=== Begin Enclosure ===

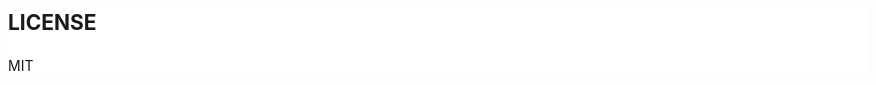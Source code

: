## LICENSE

MIT

[npm]: https://www.npmjs.com/
[node]: https://nodejs.org/
[codecov-badge]: https://codecov.io/gh/bpedersen/jest-mock-console/branch/master/graph/badge.svg
[codecov]: https://codecov.io/gh/bpedersen/jest-mock-console
[build-badge]: https://travis-ci.org/bpedersen/jest-mock-console.svg
[build]: https://travis-ci.org/bpedersen/jest-mock-console
[dependencyci-badge]: https://dependencyci.com/github/bpedersen/jest-mock-console/badge
[dependencyci]: https://dependencyci.com/github/bpedersen/jest-mock-console
[license-badge]: https://img.shields.io/npm/l/jest-mock-console.svg
[license]: https://github.com/bpedersen/jest-mock-console/blob/master/other/LICENSE
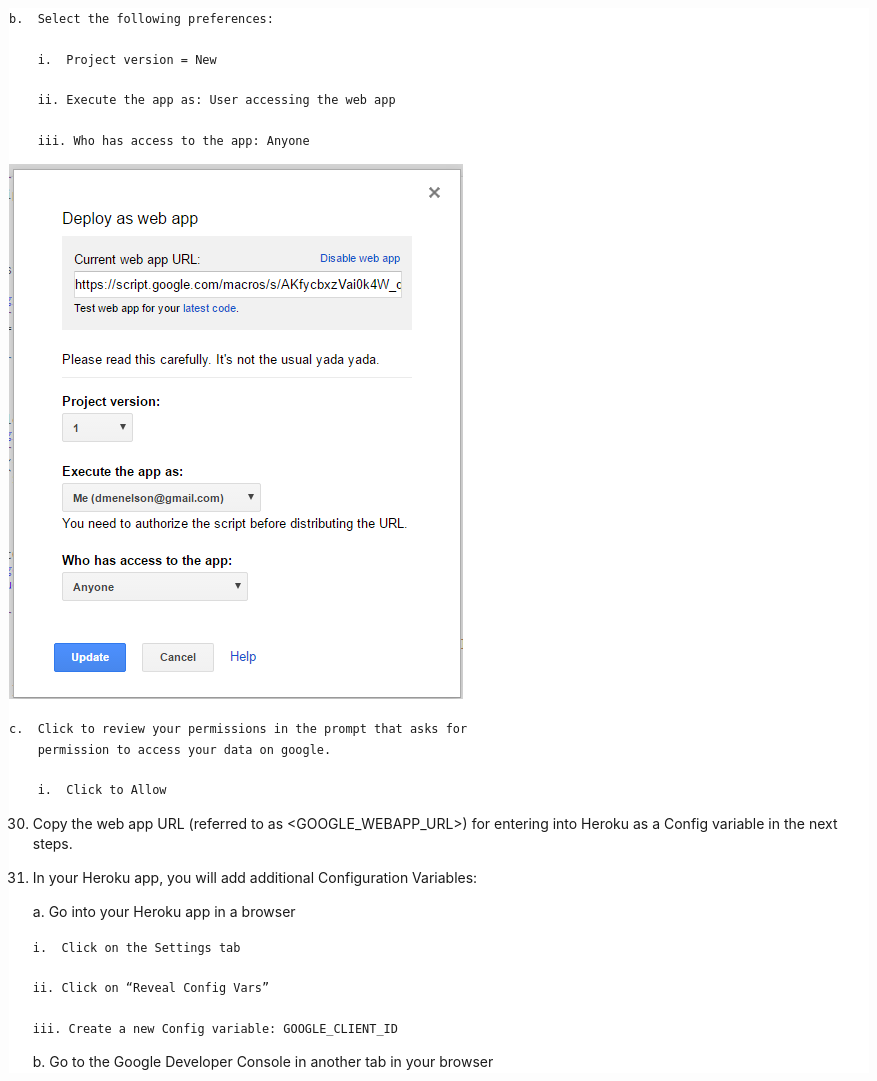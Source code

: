 
    b.  Select the following preferences:

        i.  Project version = New

        ii. Execute the app as: User accessing the web app

        iii. Who has access to the app: Anyone

![](/documentation/media/image18.png)


    c.  Click to review your permissions in the prompt that asks for
        permission to access your data on google.

        i.  Click to Allow

30) Copy the web app URL (referred to as <GOOGLE_WEBAPP_URL>)
    for entering into Heroku as a Config variable in the next steps.

31) In your Heroku app, you will add additional Configuration Variables:

    a.  Go into your Heroku app in a browser

        i.  Click on the Settings tab

        ii. Click on “Reveal Config Vars”

        iii. Create a new Config variable: GOOGLE_CLIENT_ID

    b.  Go to the Google Developer Console in another tab in your browser
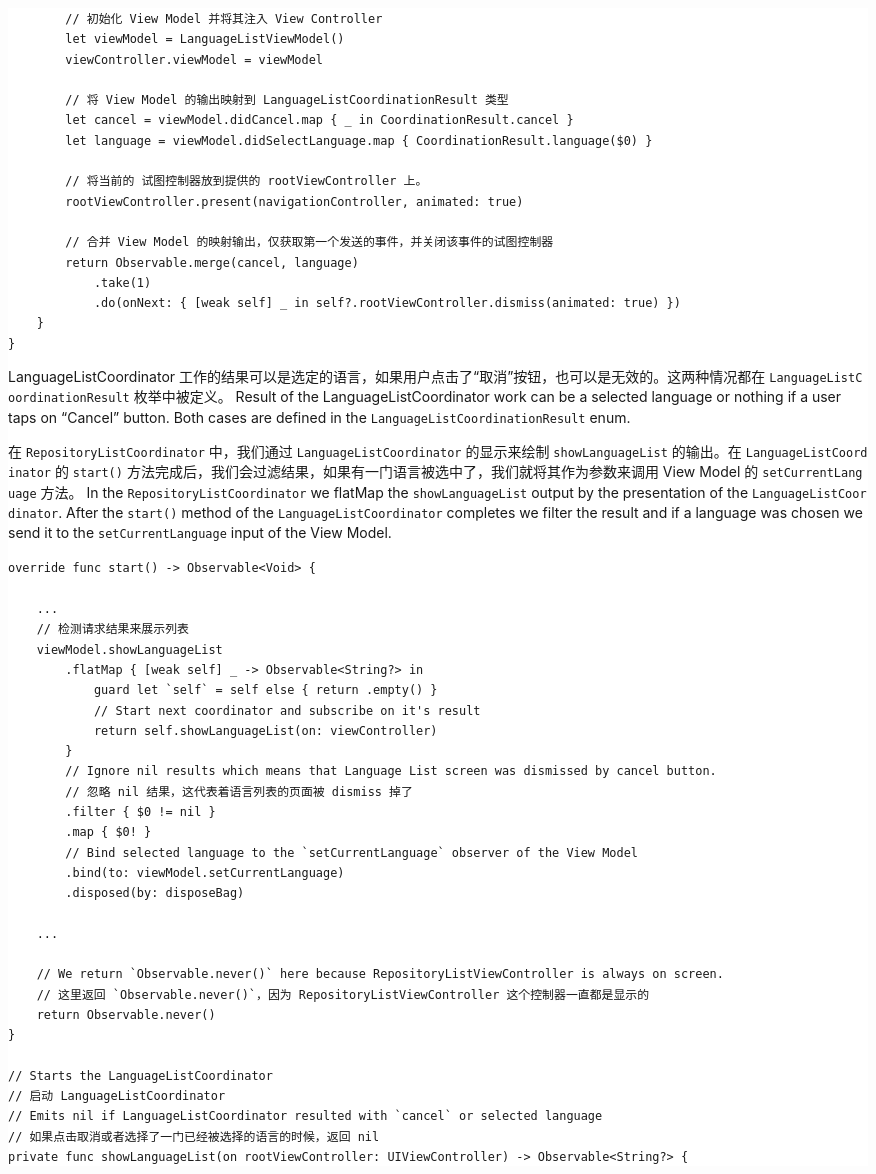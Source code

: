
 ```
        // 初始化 View Model 并将其注入 View Controller
        let viewModel = LanguageListViewModel()
        viewController.viewModel = viewModel

        // 将 View Model 的输出映射到 LanguageListCoordinationResult 类型
        let cancel = viewModel.didCancel.map { _ in CoordinationResult.cancel }
        let language = viewModel.didSelectLanguage.map { CoordinationResult.language($0) }

        // 将当前的 试图控制器放到提供的 rootViewController 上。
        rootViewController.present(navigationController, animated: true)

        // 合并 View Model 的映射输出，仅获取第一个发送的事件，并关闭该事件的试图控制器
        return Observable.merge(cancel, language)
            .take(1)
            .do(onNext: { [weak self] _ in self?.rootViewController.dismiss(animated: true) })
    }
}
```

LanguageListCoordinator 工作的结果可以是选定的语言，如果用户点击了“取消”按钮，也可以是无效的。这两种情况都在 `LanguageListCoordinationResult` 枚举中被定义。
Result of the LanguageListCoordinator work can be a selected language or nothing if a user taps on “Cancel” button. Both cases are defined in the `LanguageListCoordinationResult` enum.

在 `RepositoryListCoordinator` 中，我们通过 `LanguageListCoordinator` 的显示来绘制 `showLanguageList` 的输出。在 `LanguageListCoordinator` 的 `start()` 方法完成后，我们会过滤结果，如果有一门语言被选中了，我们就将其作为参数来调用 View Model 的 `setCurrentLanguage` 方法。
In the `RepositoryListCoordinator` we flatMap the `showLanguageList` output by the presentation of the `LanguageListCoordinator`. After the `start()` method of the `LanguageListCoordinator` completes we filter the result and if a language was chosen we send it to the `setCurrentLanguage` input of the View Model.

```
override func start() -> Observable<Void> {

    ...
    // 检测请求结果来展示列表
    viewModel.showLanguageList
        .flatMap { [weak self] _ -> Observable<String?> in
            guard let `self` = self else { return .empty() }
            // Start next coordinator and subscribe on it's result
            return self.showLanguageList(on: viewController)
        }
        // Ignore nil results which means that Language List screen was dismissed by cancel button.
        // 忽略 nil 结果，这代表着语言列表的页面被 dismiss 掉了
        .filter { $0 != nil }
        .map { $0! }
        // Bind selected language to the `setCurrentLanguage` observer of the View Model
        .bind(to: viewModel.setCurrentLanguage)
        .disposed(by: disposeBag)

    ...

    // We return `Observable.never()` here because RepositoryListViewController is always on screen.
    // 这里返回 `Observable.never()`，因为 RepositoryListViewController 这个控制器一直都是显示的
    return Observable.never()
}

// Starts the LanguageListCoordinator
// 启动 LanguageListCoordinator
// Emits nil if LanguageListCoordinator resulted with `cancel` or selected language
// 如果点击取消或者选择了一门已经被选择的语言的时候，返回 nil
private func showLanguageList(on rootViewController: UIViewController) -> Observable<String?> {
```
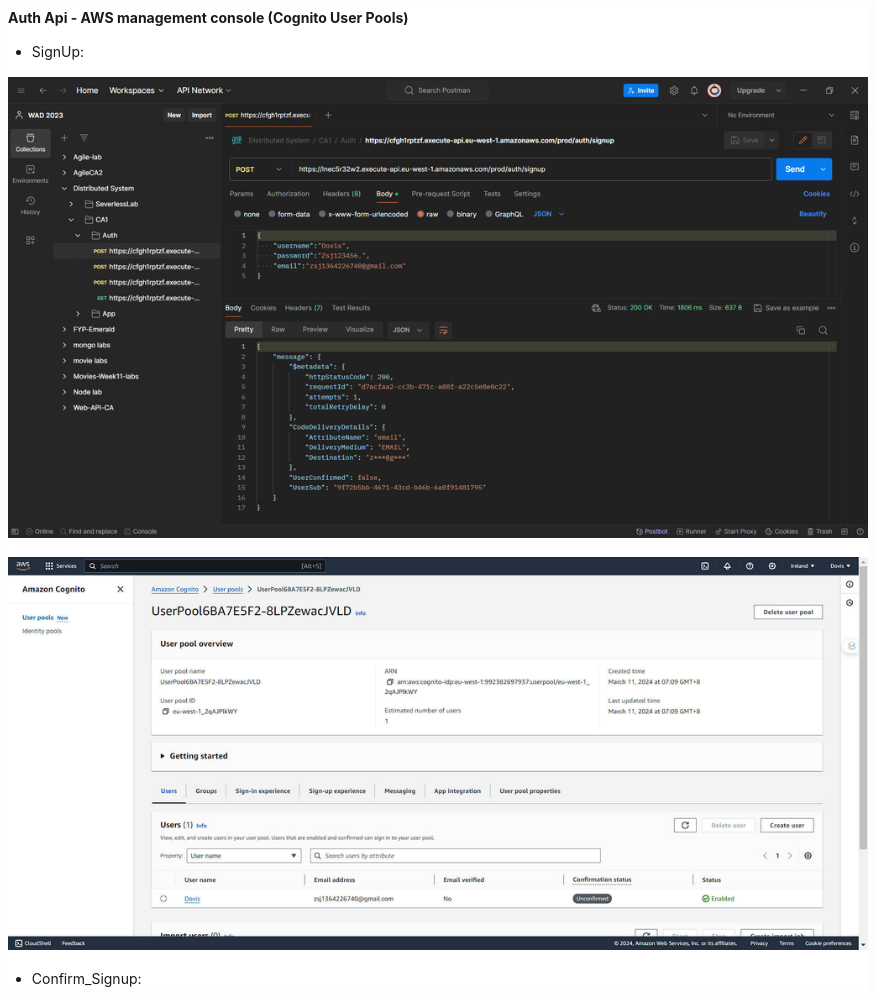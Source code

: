 **Auth Api  - AWS management console (Cognito User Pools)**

- SignUp:

![](./images/AuthSignUp.jpg)

![](./images/AuthSignUpCool.jpg)

- Confirm_Signup:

=== End Enclosure ===

What to produce →
The data above should be repeated exactly, minus any pictures.

Solution →
Source code

:## LICENSE

MIT

[npm]: https://www.npmjs.com/
[node]: https://nodejs.org/
[codecov-badge]: https://codecov.io/gh/bpedersen/jest-mock-console/branch/master/graph/badge.svg
[codecov]: https://codecov.io/gh/bpedersen/jest-mock-console
[build-badge]: https://travis-ci.org/bpedersen/jest-mock-console.svg
[build]: https://travis-ci.org/bpedersen/jest-mock-console
[dependencyci-badge]: https://dependencyci.com/github/bpedersen/jest-mock-console/badge
[dependencyci]: https://dependencyci.com/github/bpedersen/jest-mock-console
[license-badge]: https://img.shields.io/npm/l/jest-mock-console.svg
[license]: https://github.com/bpedersen/jest-mock-console/blob/master/other/LICENSE
Source code

: 
    b.  Select the following preferences:

        i.  Project version = New

        ii. Execute the app as: User accessing the web app

        iii. Who has access to the app: Anyone

![](/documentation/media/image18.png)


    c.  Click to review your permissions in the prompt that asks for
        permission to access your data on google.

        i.  Click to Allow

30) Copy the web app URL (referred to as <GOOGLE_WEBAPP_URL>)
    for entering into Heroku as a Config variable in the next steps.

31) In your Heroku app, you will add additional Configuration Variables:

    a.  Go into your Heroku app in a browser

        i.  Click on the Settings tab

        ii. Click on “Reveal Config Vars”

        iii. Create a new Config variable: GOOGLE_CLIENT_ID

    b.  Go to the Google Developer Console in another tab in your browser
Source code

:
 ```
        // 初始化 View Model 并将其注入 View Controller
        let viewModel = LanguageListViewModel()
        viewController.viewModel = viewModel

        // 将 View Model 的输出映射到 LanguageListCoordinationResult 类型
        let cancel = viewModel.didCancel.map { _ in CoordinationResult.cancel }
        let language = viewModel.didSelectLanguage.map { CoordinationResult.language($0) }

        // 将当前的 试图控制器放到提供的 rootViewController 上。
        rootViewController.present(navigationController, animated: true)

        // 合并 View Model 的映射输出，仅获取第一个发送的事件，并关闭该事件的试图控制器
        return Observable.merge(cancel, language)
            .take(1)
            .do(onNext: { [weak self] _ in self?.rootViewController.dismiss(animated: true) })
    }
}
```

LanguageListCoordinator 工作的结果可以是选定的语言，如果用户点击了“取消”按钮，也可以是无效的。这两种情况都在 `LanguageListCoordinationResult` 枚举中被定义。
Result of the LanguageListCoordinator work can be a selected language or nothing if a user taps on “Cancel” button. Both cases are defined in the `LanguageListCoordinationResult` enum.

在 `RepositoryListCoordinator` 中，我们通过 `LanguageListCoordinator` 的显示来绘制 `showLanguageList` 的输出。在 `LanguageListCoordinator` 的 `start()` 方法完成后，我们会过滤结果，如果有一门语言被选中了，我们就将其作为参数来调用 View Model 的 `setCurrentLanguage` 方法。
In the `RepositoryListCoordinator` we flatMap the `showLanguageList` output by the presentation of the `LanguageListCoordinator`. After the `start()` method of the `LanguageListCoordinator` completes we filter the result and if a language was chosen we send it to the `setCurrentLanguage` input of the View Model.

```
override func start() -> Observable<Void> {

    ...
    // 检测请求结果来展示列表
    viewModel.showLanguageList
        .flatMap { [weak self] _ -> Observable<String?> in
            guard let `self` = self else { return .empty() }
            // Start next coordinator and subscribe on it's result
            return self.showLanguageList(on: viewController)
        }
        // Ignore nil results which means that Language List screen was dismissed by cancel button.
        // 忽略 nil 结果，这代表着语言列表的页面被 dismiss 掉了
        .filter { $0 != nil }
        .map { $0! }
        // Bind selected language to the `setCurrentLanguage` observer of the View Model
        .bind(to: viewModel.setCurrentLanguage)
        .disposed(by: disposeBag)

    ...

    // We return `Observable.never()` here because RepositoryListViewController is always on screen.
    // 这里返回 `Observable.never()`，因为 RepositoryListViewController 这个控制器一直都是显示的
    return Observable.never()
}

// Starts the LanguageListCoordinator
// 启动 LanguageListCoordinator
// Emits nil if LanguageListCoordinator resulted with `cancel` or selected language
// 如果点击取消或者选择了一门已经被选择的语言的时候，返回 nil
private func showLanguageList(on rootViewController: UIViewController) -> Observable<String?> {
```
Source code

: **Auth Api  - AWS management console (Cognito User Pools)**

- SignUp:

![](./images/AuthSignUp.jpg)

![](./images/AuthSignUpCool.jpg)

- Confirm_Signup:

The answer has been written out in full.